_PROBLEM REQUIREMENTS_
Starting at the first line below, copy through to the last line exactly.

[ENTRIES PROVIDED]

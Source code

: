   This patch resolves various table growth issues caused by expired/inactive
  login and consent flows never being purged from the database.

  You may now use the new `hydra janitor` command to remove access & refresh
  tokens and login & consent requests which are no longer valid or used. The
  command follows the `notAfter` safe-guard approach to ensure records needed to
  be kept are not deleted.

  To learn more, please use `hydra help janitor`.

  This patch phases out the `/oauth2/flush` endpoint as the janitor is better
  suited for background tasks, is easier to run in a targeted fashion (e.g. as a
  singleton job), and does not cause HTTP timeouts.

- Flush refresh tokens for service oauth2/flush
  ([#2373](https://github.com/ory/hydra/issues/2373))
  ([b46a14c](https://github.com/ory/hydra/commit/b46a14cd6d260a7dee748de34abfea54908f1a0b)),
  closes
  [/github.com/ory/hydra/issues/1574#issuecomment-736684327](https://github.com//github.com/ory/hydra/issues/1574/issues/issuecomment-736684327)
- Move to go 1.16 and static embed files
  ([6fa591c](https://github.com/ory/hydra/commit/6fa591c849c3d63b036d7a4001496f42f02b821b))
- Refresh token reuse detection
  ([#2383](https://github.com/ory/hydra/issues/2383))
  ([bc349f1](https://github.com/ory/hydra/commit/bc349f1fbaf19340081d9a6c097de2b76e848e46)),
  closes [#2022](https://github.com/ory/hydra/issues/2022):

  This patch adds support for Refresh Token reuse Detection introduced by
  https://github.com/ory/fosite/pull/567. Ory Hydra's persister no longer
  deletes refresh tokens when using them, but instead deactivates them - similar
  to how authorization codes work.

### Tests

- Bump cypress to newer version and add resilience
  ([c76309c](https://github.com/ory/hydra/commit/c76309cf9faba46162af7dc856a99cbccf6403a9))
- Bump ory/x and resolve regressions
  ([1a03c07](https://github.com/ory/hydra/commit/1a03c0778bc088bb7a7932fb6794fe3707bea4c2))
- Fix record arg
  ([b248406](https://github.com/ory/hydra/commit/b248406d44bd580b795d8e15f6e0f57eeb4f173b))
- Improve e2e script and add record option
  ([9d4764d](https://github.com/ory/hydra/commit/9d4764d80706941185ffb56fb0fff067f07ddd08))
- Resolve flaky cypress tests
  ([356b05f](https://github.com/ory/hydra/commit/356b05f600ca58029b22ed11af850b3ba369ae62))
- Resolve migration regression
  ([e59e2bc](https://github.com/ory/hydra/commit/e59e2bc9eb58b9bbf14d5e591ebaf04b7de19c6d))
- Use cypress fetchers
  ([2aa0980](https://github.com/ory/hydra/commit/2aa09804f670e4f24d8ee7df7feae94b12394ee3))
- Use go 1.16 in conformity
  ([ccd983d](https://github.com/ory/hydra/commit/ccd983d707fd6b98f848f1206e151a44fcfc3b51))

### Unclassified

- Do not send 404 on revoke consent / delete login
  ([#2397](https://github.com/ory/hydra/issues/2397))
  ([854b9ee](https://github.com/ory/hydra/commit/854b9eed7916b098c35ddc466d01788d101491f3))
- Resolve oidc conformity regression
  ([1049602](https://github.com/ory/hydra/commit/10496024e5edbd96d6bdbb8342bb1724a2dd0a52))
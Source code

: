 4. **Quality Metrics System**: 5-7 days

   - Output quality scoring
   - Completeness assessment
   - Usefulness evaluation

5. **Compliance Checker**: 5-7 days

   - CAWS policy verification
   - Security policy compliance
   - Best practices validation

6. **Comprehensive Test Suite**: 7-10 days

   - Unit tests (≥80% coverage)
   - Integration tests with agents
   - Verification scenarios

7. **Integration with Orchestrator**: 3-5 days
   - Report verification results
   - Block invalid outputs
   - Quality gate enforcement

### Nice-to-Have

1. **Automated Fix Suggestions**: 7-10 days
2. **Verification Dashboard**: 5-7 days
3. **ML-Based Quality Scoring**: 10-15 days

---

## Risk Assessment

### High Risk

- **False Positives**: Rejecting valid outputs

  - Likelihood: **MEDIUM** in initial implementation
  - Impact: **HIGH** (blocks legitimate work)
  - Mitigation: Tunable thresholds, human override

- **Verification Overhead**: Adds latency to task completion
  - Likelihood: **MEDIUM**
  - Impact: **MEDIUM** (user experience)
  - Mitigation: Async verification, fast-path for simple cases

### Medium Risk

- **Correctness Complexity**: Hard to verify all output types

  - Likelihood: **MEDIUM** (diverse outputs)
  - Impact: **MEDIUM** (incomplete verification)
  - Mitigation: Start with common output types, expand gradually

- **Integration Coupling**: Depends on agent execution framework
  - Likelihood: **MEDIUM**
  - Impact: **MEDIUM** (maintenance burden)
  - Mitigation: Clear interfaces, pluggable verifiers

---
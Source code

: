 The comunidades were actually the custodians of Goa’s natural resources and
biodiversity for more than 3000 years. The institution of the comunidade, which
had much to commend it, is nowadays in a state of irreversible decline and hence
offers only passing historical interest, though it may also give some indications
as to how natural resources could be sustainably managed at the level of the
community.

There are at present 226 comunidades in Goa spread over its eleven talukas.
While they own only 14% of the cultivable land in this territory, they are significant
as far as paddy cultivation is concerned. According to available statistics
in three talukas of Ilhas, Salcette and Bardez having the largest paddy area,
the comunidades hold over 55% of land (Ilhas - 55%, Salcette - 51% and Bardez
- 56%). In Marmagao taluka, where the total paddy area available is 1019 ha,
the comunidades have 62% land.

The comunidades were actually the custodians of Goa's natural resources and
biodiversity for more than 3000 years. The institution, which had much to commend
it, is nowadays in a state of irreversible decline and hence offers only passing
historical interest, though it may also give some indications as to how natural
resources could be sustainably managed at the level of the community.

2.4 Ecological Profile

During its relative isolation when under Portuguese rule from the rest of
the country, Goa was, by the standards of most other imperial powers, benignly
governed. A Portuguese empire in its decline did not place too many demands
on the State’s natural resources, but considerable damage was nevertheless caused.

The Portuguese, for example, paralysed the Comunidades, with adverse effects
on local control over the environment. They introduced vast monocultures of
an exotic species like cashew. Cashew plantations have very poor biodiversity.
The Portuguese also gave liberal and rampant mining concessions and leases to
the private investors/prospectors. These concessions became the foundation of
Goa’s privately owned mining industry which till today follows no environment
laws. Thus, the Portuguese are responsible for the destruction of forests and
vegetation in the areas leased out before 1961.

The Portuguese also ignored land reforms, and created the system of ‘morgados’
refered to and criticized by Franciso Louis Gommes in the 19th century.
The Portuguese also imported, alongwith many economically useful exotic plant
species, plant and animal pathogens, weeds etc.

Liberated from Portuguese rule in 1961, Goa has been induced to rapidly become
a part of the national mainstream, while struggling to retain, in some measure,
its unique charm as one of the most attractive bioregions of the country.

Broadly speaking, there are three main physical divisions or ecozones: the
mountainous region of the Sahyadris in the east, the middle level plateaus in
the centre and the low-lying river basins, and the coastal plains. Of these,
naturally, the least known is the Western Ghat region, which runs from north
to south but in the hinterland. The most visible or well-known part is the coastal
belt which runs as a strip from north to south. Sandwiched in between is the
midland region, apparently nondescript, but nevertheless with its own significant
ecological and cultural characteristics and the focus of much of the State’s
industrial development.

[/ENTRIES PROVIDED]

_ANSWER TO THIS PROBLEM_
Source code

:   This patch resolves various table growth issues caused by expired/inactive
  login and consent flows never being purged from the database.

  You may now use the new `hydra janitor` command to remove access & refresh
  tokens and login & consent requests which are no longer valid or used. The
  command follows the `notAfter` safe-guard approach to ensure records needed to
  be kept are not deleted.

  To learn more, please use `hydra help janitor`.

  This patch phases out the `/oauth2/flush` endpoint as the janitor is better
  suited for background tasks, is easier to run in a targeted fashion (e.g. as a
  singleton job), and does not cause HTTP timeouts.

- Flush refresh tokens for service oauth2/flush
  ([#2373](https://github.com/ory/hydra/issues/2373))
  ([b46a14c](https://github.com/ory/hydra/commit/b46a14cd6d260a7dee748de34abfea54908f1a0b)),
  closes
  [/github.com/ory/hydra/issues/1574#issuecomment-736684327](https://github.com//github.com/ory/hydra/issues/1574/issues/issuecomment-736684327)
- Move to go 1.16 and static embed files
  ([6fa591c](https://github.com/ory/hydra/commit/6fa591c849c3d63b036d7a4001496f42f02b821b))
- Refresh token reuse detection
  ([#2383](https://github.com/ory/hydra/issues/2383))
  ([bc349f1](https://github.com/ory/hydra/commit/bc349f1fbaf19340081d9a6c097de2b76e848e46)),
  closes [#2022](https://github.com/ory/hydra/issues/2022):

  This patch adds support for Refresh Token reuse Detection introduced by
  https://github.com/ory/fosite/pull/567. Ory Hydra's persister no longer
  deletes refresh tokens when using them, but instead deactivates them - similar
  to how authorization codes work.

### Tests

- Bump cypress to newer version and add resilience
  ([c76309c](https://github.com/ory/hydra/commit/c76309cf9faba46162af7dc856a99cbccf6403a9))
- Bump ory/x and resolve regressions
  ([1a03c07](https://github.com/ory/hydra/commit/1a03c0778bc088bb7a7932fb6794fe3707bea4c2))
- Fix record arg
  ([b248406](https://github.com/ory/hydra/commit/b248406d44bd580b795d8e15f6e0f57eeb4f173b))
- Improve e2e script and add record option
  ([9d4764d](https://github.com/ory/hydra/commit/9d4764d80706941185ffb56fb0fff067f07ddd08))
- Resolve flaky cypress tests
  ([356b05f](https://github.com/ory/hydra/commit/356b05f600ca58029b22ed11af850b3ba369ae62))
- Resolve migration regression
  ([e59e2bc](https://github.com/ory/hydra/commit/e59e2bc9eb58b9bbf14d5e591ebaf04b7de19c6d))
- Use cypress fetchers
  ([2aa0980](https://github.com/ory/hydra/commit/2aa09804f670e4f24d8ee7df7feae94b12394ee3))
- Use go 1.16 in conformity
  ([ccd983d](https://github.com/ory/hydra/commit/ccd983d707fd6b98f848f1206e151a44fcfc3b51))

### Unclassified

- Do not send 404 on revoke consent / delete login
  ([#2397](https://github.com/ory/hydra/issues/2397))
  ([854b9ee](https://github.com/ory/hydra/commit/854b9eed7916b098c35ddc466d01788d101491f3))
- Resolve oidc conformity regression
  ([1049602](https://github.com/ory/hydra/commit/10496024e5edbd96d6bdbb8342bb1724a2dd0a52))
Source code

: 4. **Quality Metrics System**: 5-7 days

   - Output quality scoring
   - Completeness assessment
   - Usefulness evaluation

5. **Compliance Checker**: 5-7 days

   - CAWS policy verification
   - Security policy compliance
   - Best practices validation

6. **Comprehensive Test Suite**: 7-10 days

   - Unit tests (≥80% coverage)
   - Integration tests with agents
   - Verification scenarios

7. **Integration with Orchestrator**: 3-5 days
   - Report verification results
   - Block invalid outputs
   - Quality gate enforcement

### Nice-to-Have

1. **Automated Fix Suggestions**: 7-10 days
2. **Verification Dashboard**: 5-7 days
3. **ML-Based Quality Scoring**: 10-15 days

---

## Risk Assessment

### High Risk

- **False Positives**: Rejecting valid outputs

  - Likelihood: **MEDIUM** in initial implementation
  - Impact: **HIGH** (blocks legitimate work)
  - Mitigation: Tunable thresholds, human override

- **Verification Overhead**: Adds latency to task completion
  - Likelihood: **MEDIUM**
  - Impact: **MEDIUM** (user experience)
  - Mitigation: Async verification, fast-path for simple cases

### Medium Risk

- **Correctness Complexity**: Hard to verify all output types

  - Likelihood: **MEDIUM** (diverse outputs)
  - Impact: **MEDIUM** (incomplete verification)
  - Mitigation: Start with common output types, expand gradually

- **Integration Coupling**: Depends on agent execution framework
  - Likelihood: **MEDIUM**
  - Impact: **MEDIUM** (maintenance burden)
  - Mitigation: Clear interfaces, pluggable verifiers

---
Source code

: The comunidades were actually the custodians of Goa’s natural resources and
biodiversity for more than 3000 years. The institution of the comunidade, which
had much to commend it, is nowadays in a state of irreversible decline and hence
offers only passing historical interest, though it may also give some indications
as to how natural resources could be sustainably managed at the level of the
community.

There are at present 226 comunidades in Goa spread over its eleven talukas.
While they own only 14% of the cultivable land in this territory, they are significant
as far as paddy cultivation is concerned. According to available statistics
in three talukas of Ilhas, Salcette and Bardez having the largest paddy area,
the comunidades hold over 55% of land (Ilhas - 55%, Salcette - 51% and Bardez
- 56%). In Marmagao taluka, where the total paddy area available is 1019 ha,
the comunidades have 62% land.

The comunidades were actually the custodians of Goa's natural resources and
biodiversity for more than 3000 years. The institution, which had much to commend
it, is nowadays in a state of irreversible decline and hence offers only passing
historical interest, though it may also give some indications as to how natural
resources could be sustainably managed at the level of the community.

2.4 Ecological Profile

During its relative isolation when under Portuguese rule from the rest of
the country, Goa was, by the standards of most other imperial powers, benignly
governed. A Portuguese empire in its decline did not place too many demands
on the State’s natural resources, but considerable damage was nevertheless caused.

The Portuguese, for example, paralysed the Comunidades, with adverse effects
on local control over the environment. They introduced vast monocultures of
an exotic species like cashew. Cashew plantations have very poor biodiversity.
The Portuguese also gave liberal and rampant mining concessions and leases to
the private investors/prospectors. These concessions became the foundation of
Goa’s privately owned mining industry which till today follows no environment
laws. Thus, the Portuguese are responsible for the destruction of forests and
vegetation in the areas leased out before 1961.

The Portuguese also ignored land reforms, and created the system of ‘morgados’
refered to and criticized by Franciso Louis Gommes in the 19th century.
The Portuguese also imported, alongwith many economically useful exotic plant
species, plant and animal pathogens, weeds etc.

Liberated from Portuguese rule in 1961, Goa has been induced to rapidly become
a part of the national mainstream, while struggling to retain, in some measure,
its unique charm as one of the most attractive bioregions of the country.

Broadly speaking, there are three main physical divisions or ecozones: the
mountainous region of the Sahyadris in the east, the middle level plateaus in
the centre and the low-lying river basins, and the coastal plains. Of these,
naturally, the least known is the Western Ghat region, which runs from north
to south but in the hinterland. The most visible or well-known part is the coastal
belt which runs as a strip from north to south. Sandwiched in between is the
midland region, apparently nondescript, but nevertheless with its own significant
ecological and cultural characteristics and the focus of much of the State’s
industrial development.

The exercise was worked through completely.